思い出したくもないが、俺が犯されたのは中学の時。桜町公園だ。つまりこの質問で、ザックリとだが絞れる。


「ううん。私県外から来たの」


県外?つまり彼女ではない?やっぱり偶々同じ匂いがしただけなのか?


「でも、家近所って言ってなかった?」

「家族で引っ越してきたから。お母さんとお父さんが心配症なの。それに、お姉ちゃんがここで一人暮らししてたからちょうどね」


文葉の話を聞いてる限り、嘘のようには感じない。じゃあやっぱり偶然か。ますます罪悪感が湧いてきてしまう。


「ごめんね。色々と聞いて」

「ううん!全然。私も昨日困らせちゃったし。でも、なんで急に体調悪そうになったの?」

「……昔嫌なことがあった時の匂いを思い出しちゃって」


ここまで、文葉も話してくれたんだ。俺も少しは話さないと釣り合わないだろう。それに文葉は無関係そうだし。


「え、それってもしかして甘い感じの匂い?」

「そうだけど……?」

「それ、香水の匂いかも」

「香水?」

「うん。昨日お姉ちゃんのこっそりつけてきたの。いい匂いだったから。それに、そう思われたかったし」


待て。つまり、あの匂い自体は文葉が持っていた物ではなくて文葉のお姉さんが持っているもの。

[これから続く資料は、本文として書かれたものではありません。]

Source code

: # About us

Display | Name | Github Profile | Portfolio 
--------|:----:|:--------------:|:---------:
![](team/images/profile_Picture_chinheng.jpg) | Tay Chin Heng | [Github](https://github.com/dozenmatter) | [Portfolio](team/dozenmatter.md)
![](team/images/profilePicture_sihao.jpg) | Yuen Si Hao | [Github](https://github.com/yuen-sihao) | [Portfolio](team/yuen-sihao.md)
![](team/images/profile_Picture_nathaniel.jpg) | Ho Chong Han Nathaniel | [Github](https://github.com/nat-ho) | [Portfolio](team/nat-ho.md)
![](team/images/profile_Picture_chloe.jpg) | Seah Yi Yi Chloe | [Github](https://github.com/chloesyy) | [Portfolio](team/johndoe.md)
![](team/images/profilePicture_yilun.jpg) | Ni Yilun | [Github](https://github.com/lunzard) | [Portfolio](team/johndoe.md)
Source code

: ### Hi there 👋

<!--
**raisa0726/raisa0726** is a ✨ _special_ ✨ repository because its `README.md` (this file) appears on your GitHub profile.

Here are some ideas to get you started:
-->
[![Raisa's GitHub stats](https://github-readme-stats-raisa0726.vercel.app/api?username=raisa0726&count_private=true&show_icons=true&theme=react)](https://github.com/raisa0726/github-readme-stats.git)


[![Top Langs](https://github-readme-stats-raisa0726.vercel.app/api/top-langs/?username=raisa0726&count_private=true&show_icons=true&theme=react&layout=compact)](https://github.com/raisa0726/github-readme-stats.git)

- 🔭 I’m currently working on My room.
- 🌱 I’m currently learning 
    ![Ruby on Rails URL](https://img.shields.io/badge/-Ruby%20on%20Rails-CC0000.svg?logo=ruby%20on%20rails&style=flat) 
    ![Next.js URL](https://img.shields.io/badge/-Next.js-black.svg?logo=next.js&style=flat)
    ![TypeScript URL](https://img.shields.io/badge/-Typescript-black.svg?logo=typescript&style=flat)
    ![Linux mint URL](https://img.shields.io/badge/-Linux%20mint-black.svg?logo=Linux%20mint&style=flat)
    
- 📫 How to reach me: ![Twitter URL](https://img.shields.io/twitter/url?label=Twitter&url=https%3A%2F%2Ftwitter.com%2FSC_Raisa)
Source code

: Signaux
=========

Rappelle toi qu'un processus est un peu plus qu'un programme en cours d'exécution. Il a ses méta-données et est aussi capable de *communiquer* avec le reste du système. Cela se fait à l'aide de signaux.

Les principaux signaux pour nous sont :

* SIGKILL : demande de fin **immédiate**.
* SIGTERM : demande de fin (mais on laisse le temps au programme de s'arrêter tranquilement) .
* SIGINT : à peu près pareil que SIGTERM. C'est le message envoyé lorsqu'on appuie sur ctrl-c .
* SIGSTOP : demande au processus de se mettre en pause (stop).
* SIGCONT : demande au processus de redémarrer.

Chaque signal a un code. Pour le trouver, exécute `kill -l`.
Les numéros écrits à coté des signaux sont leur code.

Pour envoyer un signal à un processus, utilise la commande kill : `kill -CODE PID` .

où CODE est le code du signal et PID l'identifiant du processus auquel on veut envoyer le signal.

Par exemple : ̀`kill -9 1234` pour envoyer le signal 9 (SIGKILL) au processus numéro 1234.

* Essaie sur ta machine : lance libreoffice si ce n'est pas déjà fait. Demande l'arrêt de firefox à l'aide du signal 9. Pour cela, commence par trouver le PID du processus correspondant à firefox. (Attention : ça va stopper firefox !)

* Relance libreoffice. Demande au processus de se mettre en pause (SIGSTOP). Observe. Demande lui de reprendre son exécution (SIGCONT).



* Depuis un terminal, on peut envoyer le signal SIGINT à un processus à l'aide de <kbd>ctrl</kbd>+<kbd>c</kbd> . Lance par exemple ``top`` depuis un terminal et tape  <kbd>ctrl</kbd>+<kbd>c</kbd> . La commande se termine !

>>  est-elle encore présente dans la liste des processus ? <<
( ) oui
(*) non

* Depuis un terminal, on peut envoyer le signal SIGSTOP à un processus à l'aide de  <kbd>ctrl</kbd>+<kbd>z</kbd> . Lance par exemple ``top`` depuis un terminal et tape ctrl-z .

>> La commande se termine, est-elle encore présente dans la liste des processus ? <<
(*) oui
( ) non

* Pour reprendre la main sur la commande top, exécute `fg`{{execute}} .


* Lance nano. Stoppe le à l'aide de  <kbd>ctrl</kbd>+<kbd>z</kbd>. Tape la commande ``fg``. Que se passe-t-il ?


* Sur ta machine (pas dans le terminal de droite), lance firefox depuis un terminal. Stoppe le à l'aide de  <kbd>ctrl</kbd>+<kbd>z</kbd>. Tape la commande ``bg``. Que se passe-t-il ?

さらに、そのお姉さんは文葉がここに引っ越ししてくる前にここで一人暮らしをしていたと言っていた。


一旦落ち着いた状況が少しまた動き始める。


「そのお姉さんって文葉と歳は近い?」

「え?うん。二つ離れてて富士高の三年だよ」


富士高は……桜町にある。すっからかんだったピースが少しずつ埋まる。

桜崎高校は桜橋町。無月高校は桜町と桜橋の間の桜木町にある。そして、俺が通っていた中学は桜町だ。


これは、もう少し入念に調べていかないとダメなのかもしれない。